## WHAT TO WORK ON
Below this line are records; transcribe exactly the lines between the one holding "State Should Live" and the one holding "## Script C# + PHP+ Ramdisk file img4", inclusive, and omit the pictures.

───── SUPPLIED RECORDS ─────

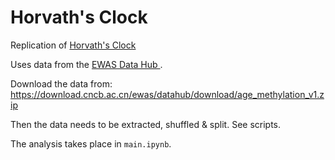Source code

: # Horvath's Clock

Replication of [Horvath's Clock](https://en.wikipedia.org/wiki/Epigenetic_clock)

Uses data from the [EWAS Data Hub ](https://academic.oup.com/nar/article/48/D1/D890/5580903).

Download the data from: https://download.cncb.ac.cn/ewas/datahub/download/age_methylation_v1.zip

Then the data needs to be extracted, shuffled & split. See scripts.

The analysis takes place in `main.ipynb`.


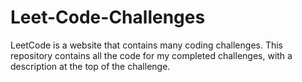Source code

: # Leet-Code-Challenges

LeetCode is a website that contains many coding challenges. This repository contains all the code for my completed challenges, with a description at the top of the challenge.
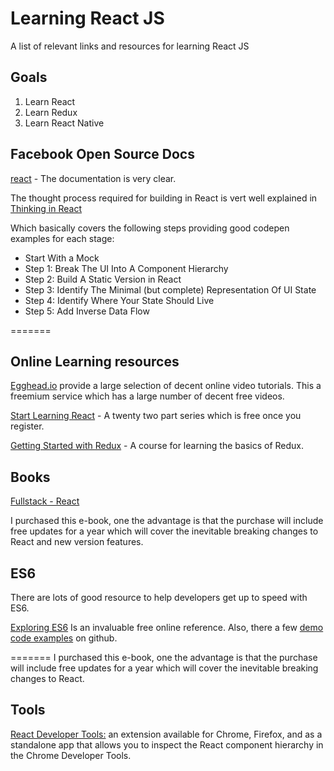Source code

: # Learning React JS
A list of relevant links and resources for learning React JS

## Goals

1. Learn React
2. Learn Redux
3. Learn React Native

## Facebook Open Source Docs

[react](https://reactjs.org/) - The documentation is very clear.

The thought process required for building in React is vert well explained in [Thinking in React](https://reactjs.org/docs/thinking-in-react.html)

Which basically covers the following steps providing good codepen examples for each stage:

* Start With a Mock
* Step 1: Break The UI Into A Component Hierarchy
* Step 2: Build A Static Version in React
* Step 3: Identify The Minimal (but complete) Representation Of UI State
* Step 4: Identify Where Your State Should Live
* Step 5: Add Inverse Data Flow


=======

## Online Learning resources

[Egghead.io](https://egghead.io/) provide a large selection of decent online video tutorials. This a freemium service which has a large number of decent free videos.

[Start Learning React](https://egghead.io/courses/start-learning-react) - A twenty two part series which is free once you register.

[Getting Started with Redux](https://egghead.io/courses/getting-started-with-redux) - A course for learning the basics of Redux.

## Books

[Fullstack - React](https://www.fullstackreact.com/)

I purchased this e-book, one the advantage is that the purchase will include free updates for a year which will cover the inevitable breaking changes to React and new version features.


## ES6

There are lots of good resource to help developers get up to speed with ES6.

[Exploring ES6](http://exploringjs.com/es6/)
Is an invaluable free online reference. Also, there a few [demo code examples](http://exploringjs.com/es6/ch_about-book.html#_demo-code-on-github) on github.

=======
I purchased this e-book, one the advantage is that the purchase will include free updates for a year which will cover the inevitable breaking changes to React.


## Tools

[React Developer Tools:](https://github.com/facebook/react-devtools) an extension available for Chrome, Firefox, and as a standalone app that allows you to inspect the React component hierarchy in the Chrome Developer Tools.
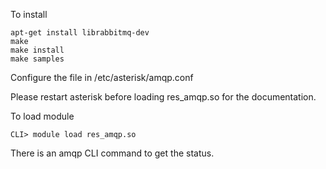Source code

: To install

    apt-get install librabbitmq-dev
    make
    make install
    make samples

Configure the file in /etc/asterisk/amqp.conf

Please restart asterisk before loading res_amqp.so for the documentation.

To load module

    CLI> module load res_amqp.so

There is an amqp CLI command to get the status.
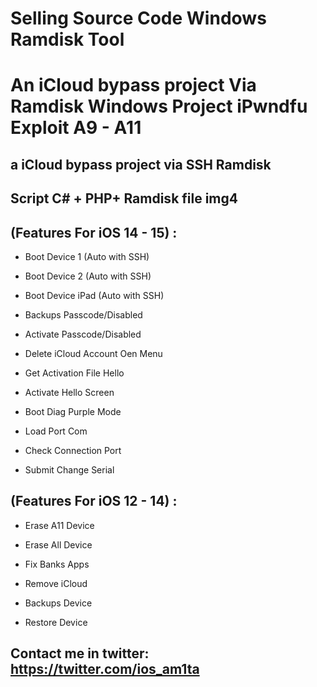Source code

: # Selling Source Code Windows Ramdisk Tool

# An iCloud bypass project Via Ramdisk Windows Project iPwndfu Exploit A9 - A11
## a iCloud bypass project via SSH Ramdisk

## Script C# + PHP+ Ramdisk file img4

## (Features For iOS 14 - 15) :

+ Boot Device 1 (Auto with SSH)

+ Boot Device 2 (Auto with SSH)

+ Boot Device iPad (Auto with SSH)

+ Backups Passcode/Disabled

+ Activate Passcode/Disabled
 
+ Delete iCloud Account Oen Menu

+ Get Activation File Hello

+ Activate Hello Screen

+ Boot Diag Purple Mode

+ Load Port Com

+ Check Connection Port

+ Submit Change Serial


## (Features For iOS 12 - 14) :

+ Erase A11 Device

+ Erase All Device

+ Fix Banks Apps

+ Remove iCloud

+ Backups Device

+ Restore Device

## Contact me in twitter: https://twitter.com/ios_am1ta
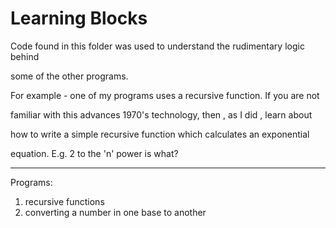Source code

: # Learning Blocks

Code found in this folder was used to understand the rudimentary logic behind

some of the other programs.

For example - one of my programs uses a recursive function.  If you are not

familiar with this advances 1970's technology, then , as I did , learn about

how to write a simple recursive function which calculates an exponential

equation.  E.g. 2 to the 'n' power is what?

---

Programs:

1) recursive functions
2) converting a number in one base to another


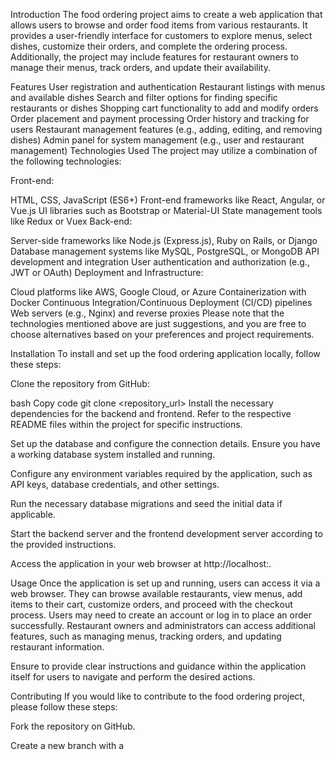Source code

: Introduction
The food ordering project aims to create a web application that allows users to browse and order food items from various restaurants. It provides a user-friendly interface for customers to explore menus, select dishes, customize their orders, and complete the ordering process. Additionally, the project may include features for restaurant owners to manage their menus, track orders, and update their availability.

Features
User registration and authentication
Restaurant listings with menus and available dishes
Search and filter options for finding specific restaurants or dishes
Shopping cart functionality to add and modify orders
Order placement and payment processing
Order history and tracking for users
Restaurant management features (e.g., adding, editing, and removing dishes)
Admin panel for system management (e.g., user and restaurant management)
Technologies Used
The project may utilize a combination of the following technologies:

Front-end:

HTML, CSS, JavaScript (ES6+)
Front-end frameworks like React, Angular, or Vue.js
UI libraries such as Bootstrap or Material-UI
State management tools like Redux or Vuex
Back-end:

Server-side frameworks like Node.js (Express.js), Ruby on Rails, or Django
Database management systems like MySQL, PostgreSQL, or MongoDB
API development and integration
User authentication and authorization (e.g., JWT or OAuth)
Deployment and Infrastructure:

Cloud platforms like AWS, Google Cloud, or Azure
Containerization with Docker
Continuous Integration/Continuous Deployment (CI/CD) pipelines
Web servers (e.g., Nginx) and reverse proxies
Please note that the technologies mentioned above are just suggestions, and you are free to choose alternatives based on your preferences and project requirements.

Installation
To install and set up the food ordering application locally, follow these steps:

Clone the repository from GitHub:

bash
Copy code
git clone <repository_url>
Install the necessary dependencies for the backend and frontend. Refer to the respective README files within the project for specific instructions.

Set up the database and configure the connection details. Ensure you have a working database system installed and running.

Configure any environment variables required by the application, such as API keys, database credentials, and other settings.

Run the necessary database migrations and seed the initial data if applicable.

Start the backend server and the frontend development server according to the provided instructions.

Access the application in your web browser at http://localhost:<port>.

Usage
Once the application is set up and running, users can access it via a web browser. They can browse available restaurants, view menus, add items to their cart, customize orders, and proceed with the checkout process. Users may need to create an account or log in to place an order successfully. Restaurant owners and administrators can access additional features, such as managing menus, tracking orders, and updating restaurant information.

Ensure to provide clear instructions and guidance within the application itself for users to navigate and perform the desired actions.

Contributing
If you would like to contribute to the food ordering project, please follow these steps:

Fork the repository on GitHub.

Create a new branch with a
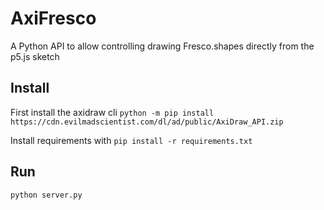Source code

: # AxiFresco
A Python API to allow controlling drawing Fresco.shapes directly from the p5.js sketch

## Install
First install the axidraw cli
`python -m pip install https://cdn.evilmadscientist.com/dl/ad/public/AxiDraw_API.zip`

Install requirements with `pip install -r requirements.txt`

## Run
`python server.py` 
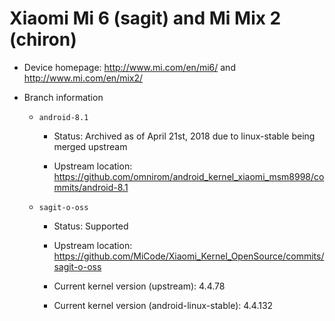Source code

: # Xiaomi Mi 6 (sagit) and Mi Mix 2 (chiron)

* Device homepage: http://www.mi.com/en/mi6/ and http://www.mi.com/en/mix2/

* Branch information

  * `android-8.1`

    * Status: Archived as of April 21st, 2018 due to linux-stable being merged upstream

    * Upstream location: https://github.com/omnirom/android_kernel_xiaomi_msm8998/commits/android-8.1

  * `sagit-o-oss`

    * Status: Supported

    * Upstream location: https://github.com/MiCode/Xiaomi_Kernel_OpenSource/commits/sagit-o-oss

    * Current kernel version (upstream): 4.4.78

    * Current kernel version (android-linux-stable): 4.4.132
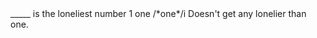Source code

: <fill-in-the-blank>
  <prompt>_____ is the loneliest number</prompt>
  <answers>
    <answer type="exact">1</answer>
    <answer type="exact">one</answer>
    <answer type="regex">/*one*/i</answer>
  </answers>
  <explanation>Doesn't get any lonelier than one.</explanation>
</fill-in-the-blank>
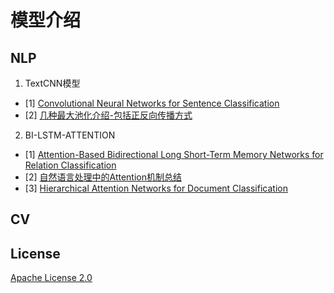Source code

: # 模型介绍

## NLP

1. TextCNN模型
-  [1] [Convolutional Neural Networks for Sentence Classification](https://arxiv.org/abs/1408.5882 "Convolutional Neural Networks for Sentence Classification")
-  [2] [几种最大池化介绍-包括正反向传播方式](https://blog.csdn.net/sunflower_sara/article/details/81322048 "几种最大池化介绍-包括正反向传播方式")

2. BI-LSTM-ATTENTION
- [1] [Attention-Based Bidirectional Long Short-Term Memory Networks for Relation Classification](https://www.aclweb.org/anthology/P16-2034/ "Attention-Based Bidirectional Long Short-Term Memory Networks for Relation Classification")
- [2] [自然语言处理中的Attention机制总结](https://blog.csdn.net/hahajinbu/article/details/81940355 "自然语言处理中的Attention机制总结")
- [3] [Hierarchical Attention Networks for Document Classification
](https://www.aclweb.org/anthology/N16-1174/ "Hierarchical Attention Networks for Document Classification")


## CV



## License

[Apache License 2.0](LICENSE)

─────
───── SUPPLIED RECORDS ─────

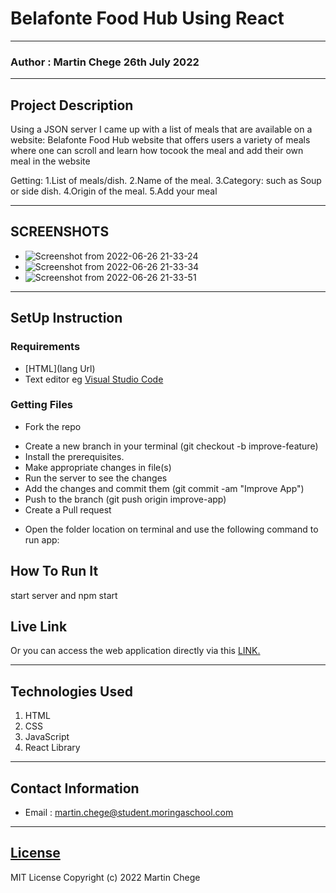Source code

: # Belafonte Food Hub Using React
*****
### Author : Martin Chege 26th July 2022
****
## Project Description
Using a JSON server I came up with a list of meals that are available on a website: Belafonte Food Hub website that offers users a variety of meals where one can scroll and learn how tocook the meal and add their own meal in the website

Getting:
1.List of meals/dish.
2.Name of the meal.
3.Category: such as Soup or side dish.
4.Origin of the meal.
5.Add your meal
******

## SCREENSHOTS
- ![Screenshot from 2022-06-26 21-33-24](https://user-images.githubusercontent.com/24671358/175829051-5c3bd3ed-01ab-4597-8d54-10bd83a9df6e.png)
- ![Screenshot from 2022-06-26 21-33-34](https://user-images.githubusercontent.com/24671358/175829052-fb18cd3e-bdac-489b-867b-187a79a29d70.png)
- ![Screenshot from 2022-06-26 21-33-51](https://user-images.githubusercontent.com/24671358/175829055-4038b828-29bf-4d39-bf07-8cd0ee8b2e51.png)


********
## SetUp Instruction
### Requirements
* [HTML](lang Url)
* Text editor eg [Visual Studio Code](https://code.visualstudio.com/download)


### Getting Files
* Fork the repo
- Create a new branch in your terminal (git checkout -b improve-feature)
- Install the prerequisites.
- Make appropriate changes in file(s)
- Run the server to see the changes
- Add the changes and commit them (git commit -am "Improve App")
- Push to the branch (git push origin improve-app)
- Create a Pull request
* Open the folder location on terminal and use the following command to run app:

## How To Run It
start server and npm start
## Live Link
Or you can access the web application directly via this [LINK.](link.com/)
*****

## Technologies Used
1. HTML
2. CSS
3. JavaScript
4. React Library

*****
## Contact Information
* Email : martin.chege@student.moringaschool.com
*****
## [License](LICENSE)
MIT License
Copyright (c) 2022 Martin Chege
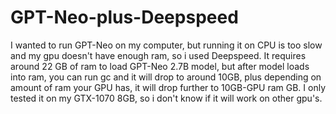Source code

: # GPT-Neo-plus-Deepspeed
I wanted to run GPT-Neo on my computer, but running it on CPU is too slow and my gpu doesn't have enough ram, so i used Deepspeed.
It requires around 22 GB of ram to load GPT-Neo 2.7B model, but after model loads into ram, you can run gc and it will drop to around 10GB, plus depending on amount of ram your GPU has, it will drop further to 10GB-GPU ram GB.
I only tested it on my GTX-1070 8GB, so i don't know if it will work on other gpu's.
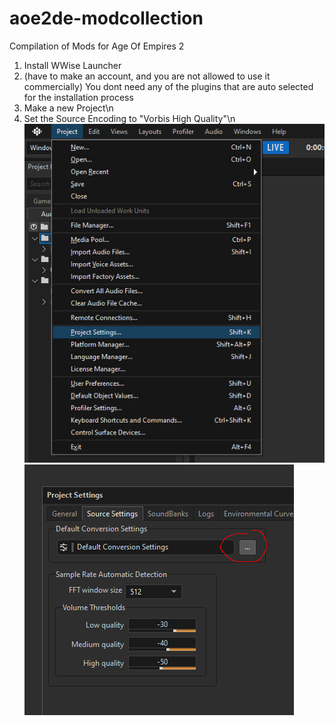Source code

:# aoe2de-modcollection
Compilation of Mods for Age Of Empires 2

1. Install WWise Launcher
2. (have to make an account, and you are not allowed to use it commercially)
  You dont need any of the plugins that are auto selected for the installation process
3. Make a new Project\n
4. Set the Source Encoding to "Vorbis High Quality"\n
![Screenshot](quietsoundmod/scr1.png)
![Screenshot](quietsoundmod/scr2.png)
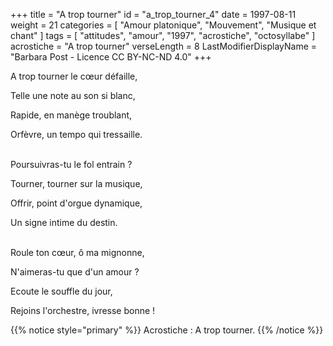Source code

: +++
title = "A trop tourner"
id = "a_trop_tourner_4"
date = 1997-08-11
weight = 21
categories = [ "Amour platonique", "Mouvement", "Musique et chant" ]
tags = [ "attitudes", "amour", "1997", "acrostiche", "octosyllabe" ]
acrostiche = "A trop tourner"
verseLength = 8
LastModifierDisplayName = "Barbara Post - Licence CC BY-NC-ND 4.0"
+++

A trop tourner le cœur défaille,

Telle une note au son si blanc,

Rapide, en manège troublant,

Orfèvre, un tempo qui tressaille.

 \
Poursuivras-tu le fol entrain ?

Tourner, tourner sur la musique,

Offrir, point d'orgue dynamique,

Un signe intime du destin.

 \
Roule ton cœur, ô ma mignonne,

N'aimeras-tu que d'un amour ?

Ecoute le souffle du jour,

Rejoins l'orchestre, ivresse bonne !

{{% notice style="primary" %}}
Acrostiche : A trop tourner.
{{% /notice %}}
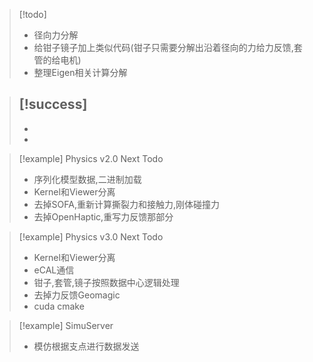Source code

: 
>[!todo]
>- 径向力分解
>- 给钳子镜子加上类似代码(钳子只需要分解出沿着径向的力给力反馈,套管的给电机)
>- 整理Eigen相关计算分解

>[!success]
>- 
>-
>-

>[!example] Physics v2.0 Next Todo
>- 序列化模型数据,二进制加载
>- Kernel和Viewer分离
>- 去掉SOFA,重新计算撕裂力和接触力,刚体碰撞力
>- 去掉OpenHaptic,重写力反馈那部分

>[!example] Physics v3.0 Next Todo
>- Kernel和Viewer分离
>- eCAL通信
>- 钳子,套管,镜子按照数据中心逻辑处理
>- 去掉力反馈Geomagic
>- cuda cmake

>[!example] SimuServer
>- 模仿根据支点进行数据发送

─────

## ANSWER TO THIS PROBLEM
* Step 4: Identify Where Your State Should Live
* Step 5: Add Inverse Data Flow


=======

## Online Learning resources

[Egghead.io](https://egghead.io/) provide a large selection of decent online video tutorials. This a freemium service which has a large number of decent free videos.

[Start Learning React](https://egghead.io/courses/start-learning-react) - A twenty two part series which is free once you register.

[Getting Started with Redux](https://egghead.io/courses/getting-started-with-redux) - A course for learning the basics of Redux.

## Books

[Fullstack - React](https://www.fullstackreact.com/)

I purchased this e-book, one the advantage is that the purchase will include free updates for a year which will cover the inevitable breaking changes to React and new version features.


## ES6

There are lots of good resource to help developers get up to speed with ES6.

[Exploring ES6](http://exploringjs.com/es6/)
Is an invaluable free online reference. Also, there a few [demo code examples](http://exploringjs.com/es6/ch_about-book.html#_demo-code-on-github) on github.

=======
I purchased this e-book, one the advantage is that the purchase will include free updates for a year which will cover the inevitable breaking changes to React.


## Tools

[React Developer Tools:](https://github.com/facebook/react-devtools) an extension available for Chrome, Firefox, and as a standalone app that allows you to inspect the React component hierarchy in the Chrome Developer Tools.
Source code

: To install

    apt-get install librabbitmq-dev
    make
    make install
    make samples

Configure the file in /etc/asterisk/amqp.conf

Please restart asterisk before loading res_amqp.so for the documentation.

To load module

    CLI> module load res_amqp.so

There is an amqp CLI command to get the status.
Source code

: # Selling Source Code Windows Ramdisk Tool

# An iCloud bypass project Via Ramdisk Windows Project iPwndfu Exploit A9 - A11
## a iCloud bypass project via SSH Ramdisk

## Script C# + PHP+ Ramdisk file img4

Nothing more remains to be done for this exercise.